DATASET EXTRACT START

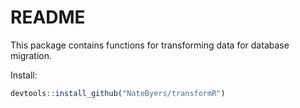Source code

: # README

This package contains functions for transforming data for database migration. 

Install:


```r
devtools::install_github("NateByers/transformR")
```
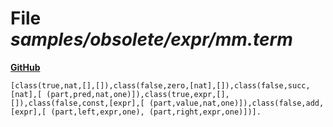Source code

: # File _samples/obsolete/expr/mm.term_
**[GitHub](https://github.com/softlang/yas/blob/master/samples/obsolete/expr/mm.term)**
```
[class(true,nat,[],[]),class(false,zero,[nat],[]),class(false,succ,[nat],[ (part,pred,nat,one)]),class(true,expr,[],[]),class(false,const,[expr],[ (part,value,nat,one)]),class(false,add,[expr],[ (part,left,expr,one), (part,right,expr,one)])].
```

DATASET EXTRACT END

Find and copy each line of the data where "expr" is present.

**TASK OUTPUT**
: # File _samples/obsolete/expr/mm.term_
**[GitHub](https://github.com/softlang/yas/blob/master/samples/obsolete/expr/mm.term)**
[class(true,nat,[],[]),class(false,zero,[nat],[]),class(false,succ,[nat],[ (part,pred,nat,one)]),class(true,expr,[],[]),class(false,const,[expr],[ (part,value,nat,one)]),class(false,add,[expr],[ (part,left,expr,one), (part,right,expr,one)])].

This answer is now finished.